Invisibly pays you to share your personal information with marketers
Expected pay: pay is made via free content in newspapers and periodicals
Commissions & fees: 50%
Requirements: Over age 16; have Google Chrome browser on a laptop or desktop computer
What is Invisibly?
Invisibly is a data collection company that wants to compensate you for sharing your personal information with marketers. At present, it offers a swap. You allow them to snoop on your purchases and browsing history and they’ll give you access to content that might otherwise cost you money.
How it works
Consumers can download the Invisibly phone app and earn points in three ways — connect your bank and/or credit card accounts and share information automatically. Take surveys. Or buy points.
Points are used to access content from various publications that might otherwise charge you, such as stories in the Wall Street Journal and Sports Illustrated.
How much is this sharing arrangement worth? That’s impossible to say. But when Invisibly first launched, it had a cash model. With that model, the site estimated you’d earn about $2 to $5 per month, depending on how completely and aggressively you shared your data.
That said, you get paid nothing from companies like Facebook and Google, who regularly track your every online move. So even though Invisibly’s payment scheme is pretty puny, it’s quite literally better than nothing.
However, you are increasing getting the option to opt out of sharing your data. If privacy is a concern, you should think twice before signing up with this platform. Even though others are tracking you, they will soon be required to ask before they do so.
Meanwhile, this site only gets into your business if you invite them. For the equivalent of $2 to $5 per month in article access, I’m not sure that’s a worthwhile cost-benefit trade-off.
What we like
Each user can see what data Invisibly has gathered about them by viewing their “data vault.” You also have the right to erase or correct your data. In a world where most companies track you without a lot of disclosure, Invisibly’s transparency is refreshing.
What we don’t like
A number of countries and individual states have passed privacy protections because the technology on your phones and computers allow a nearly endless number of companies to track your every move. Collected data ranges from geolocation tracking — where you are and where you’ve been– to what you buy, what social media accounts you use and what you say. Invisibly is essentially asking you to give up some of those privacy protections in exchange for access to news stories.

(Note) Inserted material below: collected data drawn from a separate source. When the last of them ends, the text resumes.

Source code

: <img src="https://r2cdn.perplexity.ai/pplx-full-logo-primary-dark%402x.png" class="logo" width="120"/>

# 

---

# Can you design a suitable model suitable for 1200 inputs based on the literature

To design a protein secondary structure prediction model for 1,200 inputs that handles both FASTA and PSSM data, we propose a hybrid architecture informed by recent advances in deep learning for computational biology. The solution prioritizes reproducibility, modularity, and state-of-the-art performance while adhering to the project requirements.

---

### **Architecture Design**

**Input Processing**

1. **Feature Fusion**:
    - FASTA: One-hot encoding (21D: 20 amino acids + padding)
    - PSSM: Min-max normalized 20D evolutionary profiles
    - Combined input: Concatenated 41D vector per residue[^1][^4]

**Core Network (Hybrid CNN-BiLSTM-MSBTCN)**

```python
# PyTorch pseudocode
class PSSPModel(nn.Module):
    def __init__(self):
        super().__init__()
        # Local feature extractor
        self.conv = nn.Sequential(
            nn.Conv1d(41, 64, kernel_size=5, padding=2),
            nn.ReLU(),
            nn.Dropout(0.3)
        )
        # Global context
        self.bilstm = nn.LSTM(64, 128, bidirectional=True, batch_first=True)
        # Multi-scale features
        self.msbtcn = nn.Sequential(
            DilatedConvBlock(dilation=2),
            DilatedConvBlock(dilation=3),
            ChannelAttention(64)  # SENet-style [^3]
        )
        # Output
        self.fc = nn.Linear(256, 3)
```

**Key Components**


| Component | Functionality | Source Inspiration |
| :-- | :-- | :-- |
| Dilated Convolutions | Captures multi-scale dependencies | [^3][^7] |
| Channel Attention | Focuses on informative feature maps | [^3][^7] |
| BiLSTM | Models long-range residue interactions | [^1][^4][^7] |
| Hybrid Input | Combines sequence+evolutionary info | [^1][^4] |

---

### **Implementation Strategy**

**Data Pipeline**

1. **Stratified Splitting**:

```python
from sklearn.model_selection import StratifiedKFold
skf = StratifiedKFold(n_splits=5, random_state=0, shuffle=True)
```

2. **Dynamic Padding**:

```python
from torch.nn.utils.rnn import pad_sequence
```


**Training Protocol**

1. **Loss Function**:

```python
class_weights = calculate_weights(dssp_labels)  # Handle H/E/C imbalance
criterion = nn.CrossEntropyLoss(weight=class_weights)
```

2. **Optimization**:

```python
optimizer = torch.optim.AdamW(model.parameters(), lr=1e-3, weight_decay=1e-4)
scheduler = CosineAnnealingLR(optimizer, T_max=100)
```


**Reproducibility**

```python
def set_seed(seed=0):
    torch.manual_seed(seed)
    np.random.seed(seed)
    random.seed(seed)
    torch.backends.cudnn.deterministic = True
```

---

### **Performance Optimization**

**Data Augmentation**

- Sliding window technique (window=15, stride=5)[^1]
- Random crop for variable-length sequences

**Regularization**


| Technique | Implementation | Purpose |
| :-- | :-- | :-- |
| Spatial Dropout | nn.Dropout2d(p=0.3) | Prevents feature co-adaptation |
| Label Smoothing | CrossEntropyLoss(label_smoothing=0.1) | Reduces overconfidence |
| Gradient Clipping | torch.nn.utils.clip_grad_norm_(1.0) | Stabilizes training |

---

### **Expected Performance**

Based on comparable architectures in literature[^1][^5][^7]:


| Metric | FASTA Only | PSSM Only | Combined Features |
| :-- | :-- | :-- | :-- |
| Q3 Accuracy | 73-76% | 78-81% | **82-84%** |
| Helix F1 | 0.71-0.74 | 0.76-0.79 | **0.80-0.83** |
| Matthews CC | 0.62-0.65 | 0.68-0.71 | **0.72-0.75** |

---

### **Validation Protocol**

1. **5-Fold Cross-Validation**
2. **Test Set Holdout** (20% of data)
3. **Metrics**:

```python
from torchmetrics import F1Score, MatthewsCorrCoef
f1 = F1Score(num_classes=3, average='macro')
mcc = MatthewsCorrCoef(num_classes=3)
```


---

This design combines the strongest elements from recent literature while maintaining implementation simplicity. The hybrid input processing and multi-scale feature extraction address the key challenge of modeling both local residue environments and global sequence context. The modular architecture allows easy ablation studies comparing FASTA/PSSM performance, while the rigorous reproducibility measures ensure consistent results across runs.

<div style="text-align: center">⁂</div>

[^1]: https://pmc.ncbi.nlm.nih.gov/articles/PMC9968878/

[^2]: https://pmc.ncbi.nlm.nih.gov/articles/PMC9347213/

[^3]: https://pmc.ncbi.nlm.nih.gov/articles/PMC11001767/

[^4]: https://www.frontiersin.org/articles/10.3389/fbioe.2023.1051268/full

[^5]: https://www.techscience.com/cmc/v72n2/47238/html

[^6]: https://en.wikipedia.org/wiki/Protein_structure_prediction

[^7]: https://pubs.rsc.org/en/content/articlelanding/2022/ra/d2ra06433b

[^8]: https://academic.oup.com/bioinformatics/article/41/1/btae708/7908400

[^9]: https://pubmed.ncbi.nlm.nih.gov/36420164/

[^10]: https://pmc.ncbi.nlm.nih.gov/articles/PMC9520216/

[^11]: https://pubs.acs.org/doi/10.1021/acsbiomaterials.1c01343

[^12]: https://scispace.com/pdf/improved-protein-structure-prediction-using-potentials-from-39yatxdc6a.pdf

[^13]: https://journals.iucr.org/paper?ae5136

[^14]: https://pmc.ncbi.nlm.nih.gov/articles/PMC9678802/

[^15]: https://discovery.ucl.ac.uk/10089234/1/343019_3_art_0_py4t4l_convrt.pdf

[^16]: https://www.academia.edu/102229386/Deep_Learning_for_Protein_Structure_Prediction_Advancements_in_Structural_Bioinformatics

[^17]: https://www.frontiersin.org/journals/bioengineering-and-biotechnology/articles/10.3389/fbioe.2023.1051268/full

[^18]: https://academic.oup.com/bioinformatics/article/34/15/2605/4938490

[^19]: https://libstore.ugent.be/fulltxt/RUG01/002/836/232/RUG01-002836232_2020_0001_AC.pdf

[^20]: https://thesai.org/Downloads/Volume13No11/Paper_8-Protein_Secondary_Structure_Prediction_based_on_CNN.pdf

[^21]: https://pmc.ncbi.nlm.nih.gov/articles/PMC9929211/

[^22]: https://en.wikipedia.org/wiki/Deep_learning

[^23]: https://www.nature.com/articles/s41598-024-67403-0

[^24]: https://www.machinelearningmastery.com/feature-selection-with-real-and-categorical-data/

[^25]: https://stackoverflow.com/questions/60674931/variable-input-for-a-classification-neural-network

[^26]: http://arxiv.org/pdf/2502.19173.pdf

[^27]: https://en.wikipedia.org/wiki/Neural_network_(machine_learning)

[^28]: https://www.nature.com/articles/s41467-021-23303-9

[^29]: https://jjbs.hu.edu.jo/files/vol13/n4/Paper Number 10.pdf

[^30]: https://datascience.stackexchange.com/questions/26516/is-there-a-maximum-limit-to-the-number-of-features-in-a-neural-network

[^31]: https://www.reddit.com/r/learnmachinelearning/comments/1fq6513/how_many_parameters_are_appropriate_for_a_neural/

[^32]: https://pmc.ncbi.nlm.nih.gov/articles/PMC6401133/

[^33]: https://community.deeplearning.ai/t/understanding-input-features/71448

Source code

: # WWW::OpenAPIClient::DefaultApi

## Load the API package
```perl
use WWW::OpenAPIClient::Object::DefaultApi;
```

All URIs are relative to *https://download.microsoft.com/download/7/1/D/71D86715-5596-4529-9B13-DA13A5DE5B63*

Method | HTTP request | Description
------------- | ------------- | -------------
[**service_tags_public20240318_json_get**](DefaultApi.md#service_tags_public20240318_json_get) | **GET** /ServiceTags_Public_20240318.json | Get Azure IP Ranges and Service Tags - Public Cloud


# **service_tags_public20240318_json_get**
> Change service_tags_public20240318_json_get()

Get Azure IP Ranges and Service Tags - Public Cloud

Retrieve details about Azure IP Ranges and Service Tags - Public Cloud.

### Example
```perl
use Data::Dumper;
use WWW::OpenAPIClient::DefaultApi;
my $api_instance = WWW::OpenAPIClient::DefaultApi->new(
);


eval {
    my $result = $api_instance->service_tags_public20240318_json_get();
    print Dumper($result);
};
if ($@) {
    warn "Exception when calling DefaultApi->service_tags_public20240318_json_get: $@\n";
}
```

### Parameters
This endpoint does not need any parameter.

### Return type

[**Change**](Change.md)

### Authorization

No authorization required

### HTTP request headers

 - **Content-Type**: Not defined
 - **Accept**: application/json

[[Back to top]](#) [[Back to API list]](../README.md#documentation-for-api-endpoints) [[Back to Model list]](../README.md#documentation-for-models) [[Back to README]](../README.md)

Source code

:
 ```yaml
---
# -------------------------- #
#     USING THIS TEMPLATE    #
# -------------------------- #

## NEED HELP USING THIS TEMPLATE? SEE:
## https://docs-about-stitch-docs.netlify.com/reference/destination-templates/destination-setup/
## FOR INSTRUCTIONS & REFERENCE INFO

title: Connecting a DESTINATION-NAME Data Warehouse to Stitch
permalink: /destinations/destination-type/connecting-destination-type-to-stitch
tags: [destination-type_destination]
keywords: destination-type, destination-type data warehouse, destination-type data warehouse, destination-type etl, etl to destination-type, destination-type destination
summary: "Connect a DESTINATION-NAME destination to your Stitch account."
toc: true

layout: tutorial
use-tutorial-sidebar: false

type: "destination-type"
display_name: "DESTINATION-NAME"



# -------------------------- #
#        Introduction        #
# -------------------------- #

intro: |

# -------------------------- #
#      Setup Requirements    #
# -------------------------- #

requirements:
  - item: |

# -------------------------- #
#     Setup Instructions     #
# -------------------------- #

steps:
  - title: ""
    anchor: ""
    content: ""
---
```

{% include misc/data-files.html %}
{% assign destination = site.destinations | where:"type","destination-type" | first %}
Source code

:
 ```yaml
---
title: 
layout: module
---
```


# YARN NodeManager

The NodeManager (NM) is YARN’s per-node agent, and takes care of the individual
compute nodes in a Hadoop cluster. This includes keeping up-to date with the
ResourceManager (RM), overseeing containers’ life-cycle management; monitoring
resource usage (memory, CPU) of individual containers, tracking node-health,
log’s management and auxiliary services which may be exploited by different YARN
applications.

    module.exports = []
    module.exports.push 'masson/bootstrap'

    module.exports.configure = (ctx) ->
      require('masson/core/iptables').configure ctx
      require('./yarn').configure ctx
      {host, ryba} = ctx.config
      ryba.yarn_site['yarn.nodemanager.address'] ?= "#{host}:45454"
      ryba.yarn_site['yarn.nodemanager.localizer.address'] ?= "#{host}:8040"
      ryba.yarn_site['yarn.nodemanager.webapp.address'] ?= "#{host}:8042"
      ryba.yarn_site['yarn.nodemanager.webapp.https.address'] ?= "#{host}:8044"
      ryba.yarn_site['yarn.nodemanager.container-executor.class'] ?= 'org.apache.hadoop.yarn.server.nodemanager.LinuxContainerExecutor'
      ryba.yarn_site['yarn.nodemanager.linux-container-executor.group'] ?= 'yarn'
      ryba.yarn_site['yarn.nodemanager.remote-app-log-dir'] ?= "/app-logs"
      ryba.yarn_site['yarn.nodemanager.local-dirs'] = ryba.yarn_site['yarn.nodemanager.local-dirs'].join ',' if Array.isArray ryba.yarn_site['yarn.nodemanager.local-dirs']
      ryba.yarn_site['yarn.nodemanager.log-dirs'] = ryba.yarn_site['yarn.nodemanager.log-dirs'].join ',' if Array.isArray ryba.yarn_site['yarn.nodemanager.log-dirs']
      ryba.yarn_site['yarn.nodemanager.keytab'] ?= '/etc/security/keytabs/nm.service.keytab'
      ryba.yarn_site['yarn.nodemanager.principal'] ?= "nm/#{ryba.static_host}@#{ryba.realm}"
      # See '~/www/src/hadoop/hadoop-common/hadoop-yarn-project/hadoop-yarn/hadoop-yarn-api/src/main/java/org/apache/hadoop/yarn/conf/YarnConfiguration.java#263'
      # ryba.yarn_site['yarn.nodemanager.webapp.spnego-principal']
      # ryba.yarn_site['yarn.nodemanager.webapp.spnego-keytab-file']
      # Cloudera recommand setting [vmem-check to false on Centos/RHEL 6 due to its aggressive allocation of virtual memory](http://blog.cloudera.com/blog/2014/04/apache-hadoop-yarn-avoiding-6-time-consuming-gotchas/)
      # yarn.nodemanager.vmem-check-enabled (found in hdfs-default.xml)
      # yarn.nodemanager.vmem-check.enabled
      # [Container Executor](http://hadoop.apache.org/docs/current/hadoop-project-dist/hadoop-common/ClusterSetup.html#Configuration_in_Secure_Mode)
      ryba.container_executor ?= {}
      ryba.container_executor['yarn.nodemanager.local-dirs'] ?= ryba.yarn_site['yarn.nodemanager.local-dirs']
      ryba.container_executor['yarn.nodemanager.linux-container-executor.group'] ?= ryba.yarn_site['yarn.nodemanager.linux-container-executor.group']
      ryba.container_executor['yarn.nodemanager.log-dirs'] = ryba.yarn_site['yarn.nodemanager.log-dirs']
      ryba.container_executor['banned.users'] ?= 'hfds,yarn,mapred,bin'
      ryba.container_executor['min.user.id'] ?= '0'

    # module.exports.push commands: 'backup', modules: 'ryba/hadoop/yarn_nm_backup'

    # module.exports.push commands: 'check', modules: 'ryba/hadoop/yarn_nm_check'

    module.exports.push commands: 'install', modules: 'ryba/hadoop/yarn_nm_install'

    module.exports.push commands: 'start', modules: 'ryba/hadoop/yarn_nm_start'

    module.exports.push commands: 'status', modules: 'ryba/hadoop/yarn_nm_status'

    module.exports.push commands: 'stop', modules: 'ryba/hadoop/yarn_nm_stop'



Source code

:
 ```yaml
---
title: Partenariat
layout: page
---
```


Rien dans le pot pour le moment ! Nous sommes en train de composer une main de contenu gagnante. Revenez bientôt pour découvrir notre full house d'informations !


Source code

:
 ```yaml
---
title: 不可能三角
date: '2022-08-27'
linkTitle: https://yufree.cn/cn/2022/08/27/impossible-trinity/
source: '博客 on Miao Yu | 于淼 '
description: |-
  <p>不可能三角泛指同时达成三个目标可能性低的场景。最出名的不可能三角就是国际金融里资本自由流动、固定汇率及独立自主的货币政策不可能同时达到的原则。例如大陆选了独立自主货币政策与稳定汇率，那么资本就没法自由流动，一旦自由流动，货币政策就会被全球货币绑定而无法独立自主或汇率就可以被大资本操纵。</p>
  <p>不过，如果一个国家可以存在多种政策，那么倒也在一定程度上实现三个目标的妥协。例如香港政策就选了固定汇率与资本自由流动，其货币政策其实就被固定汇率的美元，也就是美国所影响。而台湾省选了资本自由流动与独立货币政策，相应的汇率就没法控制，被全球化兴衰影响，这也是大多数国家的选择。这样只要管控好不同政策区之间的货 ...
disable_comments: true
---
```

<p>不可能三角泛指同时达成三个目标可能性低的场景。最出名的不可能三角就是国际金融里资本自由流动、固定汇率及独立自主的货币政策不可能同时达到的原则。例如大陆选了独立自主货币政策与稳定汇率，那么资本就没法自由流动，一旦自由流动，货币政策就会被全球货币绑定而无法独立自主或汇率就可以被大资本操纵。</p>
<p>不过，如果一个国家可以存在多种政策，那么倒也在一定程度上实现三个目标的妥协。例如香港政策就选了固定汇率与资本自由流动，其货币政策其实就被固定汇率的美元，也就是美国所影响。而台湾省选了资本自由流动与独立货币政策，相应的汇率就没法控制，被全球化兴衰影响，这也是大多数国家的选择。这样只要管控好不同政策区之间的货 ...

The site says your information will be “anonymized,” so no one will be given you name or address. However, with enough data points, you lose any real anonymity.
If you do decide to sign up with Invisibly, we’d highly recommend that you do not provide your banking information. Connecting to your bank does not give them access to your account. But it gives them access to a huge amount of information about the companies you bank with and how you spend.
This could make you far more susceptible to financial frauds, such as “spear phishing.” With spear phishing, criminals use bits of true data to trick you into divulging more important data, such as your account passwords, credit card, or Social Security numbers.
What their users say (from the Apple App Store)
New favorite app!! Insane I can get the Wall Street Journal without the WSJ prices. I like the concept of using data to “pay” for news content. The surveys are short, and there are other ways to earn points too! Love this concept!!
This aggregator of news is becoming more valuable as many sources I used to read now have paywalls. Love knowing I can get my news without an early morning obstacle ruining my day. Keep making it better! I’m hanging in there with the updates.